Brief:
Where the listing below reaches the line containing "DONE: migration: add UserId", start writing out lines exactly, and stop once the line containing "- 🌱 I’m currently" has been written.

Record excerpts:
┌────────
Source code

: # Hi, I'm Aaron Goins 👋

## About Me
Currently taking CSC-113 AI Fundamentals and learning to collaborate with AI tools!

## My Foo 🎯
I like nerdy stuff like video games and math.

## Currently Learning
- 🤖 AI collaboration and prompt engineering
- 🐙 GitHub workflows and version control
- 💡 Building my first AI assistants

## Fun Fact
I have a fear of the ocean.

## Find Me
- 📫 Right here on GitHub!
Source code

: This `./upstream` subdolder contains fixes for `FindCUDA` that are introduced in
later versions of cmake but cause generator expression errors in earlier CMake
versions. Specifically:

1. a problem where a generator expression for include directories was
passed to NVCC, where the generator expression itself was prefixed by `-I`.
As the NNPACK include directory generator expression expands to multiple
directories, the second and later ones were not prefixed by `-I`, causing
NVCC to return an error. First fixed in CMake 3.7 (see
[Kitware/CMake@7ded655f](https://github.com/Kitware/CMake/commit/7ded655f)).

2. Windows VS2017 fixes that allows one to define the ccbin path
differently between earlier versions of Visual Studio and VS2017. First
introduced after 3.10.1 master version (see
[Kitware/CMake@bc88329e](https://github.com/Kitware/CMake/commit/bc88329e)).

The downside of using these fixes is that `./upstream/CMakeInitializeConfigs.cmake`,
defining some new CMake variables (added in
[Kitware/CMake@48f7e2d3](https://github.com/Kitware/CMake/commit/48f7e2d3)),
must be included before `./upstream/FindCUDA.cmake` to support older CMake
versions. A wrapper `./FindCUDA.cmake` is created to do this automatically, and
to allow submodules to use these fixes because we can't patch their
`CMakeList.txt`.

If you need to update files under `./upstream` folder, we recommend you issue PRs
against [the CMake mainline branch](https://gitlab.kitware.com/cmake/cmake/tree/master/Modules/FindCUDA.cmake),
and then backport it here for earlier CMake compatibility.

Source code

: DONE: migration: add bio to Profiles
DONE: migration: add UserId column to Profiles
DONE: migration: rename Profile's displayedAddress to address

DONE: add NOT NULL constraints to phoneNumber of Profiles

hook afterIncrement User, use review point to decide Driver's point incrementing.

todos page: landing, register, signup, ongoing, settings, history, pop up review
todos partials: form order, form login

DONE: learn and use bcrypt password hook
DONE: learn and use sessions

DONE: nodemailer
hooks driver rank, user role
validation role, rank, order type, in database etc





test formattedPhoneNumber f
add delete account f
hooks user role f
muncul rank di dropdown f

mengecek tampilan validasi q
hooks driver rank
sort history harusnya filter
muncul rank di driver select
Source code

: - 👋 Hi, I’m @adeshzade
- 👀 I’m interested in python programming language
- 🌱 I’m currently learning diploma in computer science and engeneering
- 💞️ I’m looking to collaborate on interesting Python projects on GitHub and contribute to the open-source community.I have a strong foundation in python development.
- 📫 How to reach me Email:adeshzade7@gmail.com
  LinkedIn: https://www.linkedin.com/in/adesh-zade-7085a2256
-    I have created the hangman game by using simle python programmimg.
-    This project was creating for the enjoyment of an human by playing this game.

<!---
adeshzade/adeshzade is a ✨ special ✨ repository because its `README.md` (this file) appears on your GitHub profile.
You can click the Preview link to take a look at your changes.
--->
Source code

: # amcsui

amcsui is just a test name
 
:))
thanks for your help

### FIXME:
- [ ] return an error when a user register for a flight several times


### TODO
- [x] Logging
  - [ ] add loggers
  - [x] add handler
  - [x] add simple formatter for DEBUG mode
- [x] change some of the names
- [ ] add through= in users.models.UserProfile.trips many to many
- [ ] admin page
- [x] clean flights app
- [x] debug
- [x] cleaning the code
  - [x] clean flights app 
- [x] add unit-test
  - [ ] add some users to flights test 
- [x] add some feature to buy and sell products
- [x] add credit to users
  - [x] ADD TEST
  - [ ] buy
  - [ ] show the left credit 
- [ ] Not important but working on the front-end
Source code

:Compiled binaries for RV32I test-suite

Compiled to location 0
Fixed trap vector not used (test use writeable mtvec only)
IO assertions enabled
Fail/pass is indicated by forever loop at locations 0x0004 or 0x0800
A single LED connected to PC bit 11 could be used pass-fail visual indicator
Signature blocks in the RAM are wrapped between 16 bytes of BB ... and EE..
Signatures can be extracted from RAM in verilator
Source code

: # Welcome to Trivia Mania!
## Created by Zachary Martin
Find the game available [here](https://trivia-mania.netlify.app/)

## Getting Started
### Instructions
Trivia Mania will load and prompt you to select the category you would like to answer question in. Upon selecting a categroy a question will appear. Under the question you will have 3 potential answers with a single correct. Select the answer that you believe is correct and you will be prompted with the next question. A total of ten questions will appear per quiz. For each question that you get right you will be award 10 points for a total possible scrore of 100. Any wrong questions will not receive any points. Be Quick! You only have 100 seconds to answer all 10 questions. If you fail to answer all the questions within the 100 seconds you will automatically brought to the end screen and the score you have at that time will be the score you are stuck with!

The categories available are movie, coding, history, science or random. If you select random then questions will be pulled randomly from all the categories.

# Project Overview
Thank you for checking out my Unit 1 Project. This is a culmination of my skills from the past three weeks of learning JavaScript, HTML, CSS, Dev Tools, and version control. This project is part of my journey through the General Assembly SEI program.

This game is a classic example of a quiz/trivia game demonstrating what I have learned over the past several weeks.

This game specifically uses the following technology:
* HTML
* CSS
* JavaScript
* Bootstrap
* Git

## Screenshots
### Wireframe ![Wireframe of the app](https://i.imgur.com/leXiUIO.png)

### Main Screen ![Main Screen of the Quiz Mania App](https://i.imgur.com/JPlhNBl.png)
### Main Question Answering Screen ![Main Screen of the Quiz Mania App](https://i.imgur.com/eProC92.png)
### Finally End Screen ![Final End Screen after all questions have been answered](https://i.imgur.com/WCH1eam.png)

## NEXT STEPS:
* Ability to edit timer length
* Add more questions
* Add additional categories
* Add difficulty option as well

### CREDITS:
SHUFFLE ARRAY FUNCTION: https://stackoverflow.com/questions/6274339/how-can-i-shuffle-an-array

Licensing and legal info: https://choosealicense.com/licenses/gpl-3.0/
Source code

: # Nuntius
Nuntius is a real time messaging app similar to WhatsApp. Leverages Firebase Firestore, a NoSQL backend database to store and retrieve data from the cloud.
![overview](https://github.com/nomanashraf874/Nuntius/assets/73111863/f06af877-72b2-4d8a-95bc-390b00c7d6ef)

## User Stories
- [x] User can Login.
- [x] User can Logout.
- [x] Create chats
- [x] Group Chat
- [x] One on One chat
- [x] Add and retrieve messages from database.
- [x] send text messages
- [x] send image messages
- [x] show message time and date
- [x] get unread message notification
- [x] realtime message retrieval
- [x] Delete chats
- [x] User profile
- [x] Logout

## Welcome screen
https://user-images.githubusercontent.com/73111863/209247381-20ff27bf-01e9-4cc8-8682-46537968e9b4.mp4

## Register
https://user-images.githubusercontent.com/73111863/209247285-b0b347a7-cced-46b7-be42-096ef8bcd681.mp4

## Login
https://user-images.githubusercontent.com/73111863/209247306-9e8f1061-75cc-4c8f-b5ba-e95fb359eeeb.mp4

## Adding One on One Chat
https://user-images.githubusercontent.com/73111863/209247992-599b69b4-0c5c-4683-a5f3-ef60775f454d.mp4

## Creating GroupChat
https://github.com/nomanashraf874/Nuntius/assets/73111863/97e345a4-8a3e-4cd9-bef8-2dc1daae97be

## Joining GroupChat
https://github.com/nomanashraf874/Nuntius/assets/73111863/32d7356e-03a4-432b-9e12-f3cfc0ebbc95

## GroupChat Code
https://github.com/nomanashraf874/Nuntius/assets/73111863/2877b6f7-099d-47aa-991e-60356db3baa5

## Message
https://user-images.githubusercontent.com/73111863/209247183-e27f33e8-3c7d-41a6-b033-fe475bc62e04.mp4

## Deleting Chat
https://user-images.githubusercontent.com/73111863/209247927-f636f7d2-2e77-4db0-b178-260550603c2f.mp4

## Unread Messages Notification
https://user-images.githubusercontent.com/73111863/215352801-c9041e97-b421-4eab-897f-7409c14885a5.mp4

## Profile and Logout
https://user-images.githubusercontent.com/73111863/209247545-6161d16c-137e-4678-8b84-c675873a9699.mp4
└────────
Answer for this exercise:
DONE: migration: add UserId column to Profiles
DONE: migration: rename Profile's displayedAddress to address

DONE: add NOT NULL constraints to phoneNumber of Profiles

hook afterIncrement User, use review point to decide Driver's point incrementing.

todos page: landing, register, signup, ongoing, settings, history, pop up review
todos partials: form order, form login

DONE: learn and use bcrypt password hook
DONE: learn and use sessions

DONE: nodemailer
hooks driver rank, user role
validation role, rank, order type, in database etc





test formattedPhoneNumber f
add delete account f
hooks user role f
muncul rank di dropdown f

mengecek tampilan validasi q
hooks driver rank
sort history harusnya filter
muncul rank di driver select
Source code

: - 👋 Hi, I’m @adeshzade
- 👀 I’m interested in python programming language
- 🌱 I’m currently learning diploma in computer science and engeneering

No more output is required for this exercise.